Sou do tempo em que os homens não entravam na cozinha (salvo raras exceções). E também sou do tempo em que o paradigma se estilhaçou. Em primeiro lugar, como tributo a uma distribuição mais justa das tarefas domésticas. Em segundo lugar, pela utilidade heurística da culinária, autêntica pedagogia interior em constante movimento. Um utilitarismo, todavia, não reprovável. 

(Não estou seguro de que aquela seja a ordem, cronológica ou de prioridades.)  

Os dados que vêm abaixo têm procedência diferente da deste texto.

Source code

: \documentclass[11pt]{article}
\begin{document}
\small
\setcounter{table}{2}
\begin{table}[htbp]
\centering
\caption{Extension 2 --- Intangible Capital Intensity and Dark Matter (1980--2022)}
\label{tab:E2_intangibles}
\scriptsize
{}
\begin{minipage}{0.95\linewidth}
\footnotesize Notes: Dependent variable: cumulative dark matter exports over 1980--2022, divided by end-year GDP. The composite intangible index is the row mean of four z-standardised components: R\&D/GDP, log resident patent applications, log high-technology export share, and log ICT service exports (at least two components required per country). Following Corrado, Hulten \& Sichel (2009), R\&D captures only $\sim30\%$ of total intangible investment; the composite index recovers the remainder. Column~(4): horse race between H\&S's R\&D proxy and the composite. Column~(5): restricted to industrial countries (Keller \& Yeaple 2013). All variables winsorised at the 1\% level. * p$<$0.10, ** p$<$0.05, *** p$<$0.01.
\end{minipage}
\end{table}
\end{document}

A cozinha como lugar mitológico: a confeção culinária arrepia o trato da paz interior. Aplaca angústias, quando elas se soerguem no demais. É o aval de uma forma de criação para-artística, mesmo quando a elaboração de iguarias segue de perto um compêndio pantagruélico. A melhor indumentária está no avivar da criatividade, quando a confeção culinária não segue mandamentos outros se não os que se colhem na safra da própria criatividade. A gastronomia como manifestação poética. O experimentalismo tem um lugar reservado (da cozinha para a mesa). Os subprodutos admitidos em nome do experimentalismo não são rejeições da culinária. Fazem parte da função, como erros necessários que abonam a contínua aprendizagem.

“A cozinha é como um santuário”, alguém argumentou em tempos, aproximando-a de um lugar metafísico. Permito-me a correção: a cozinha é um santuário. Não como aproximação a uma metafísica, mas como metafísica em sentido próprio.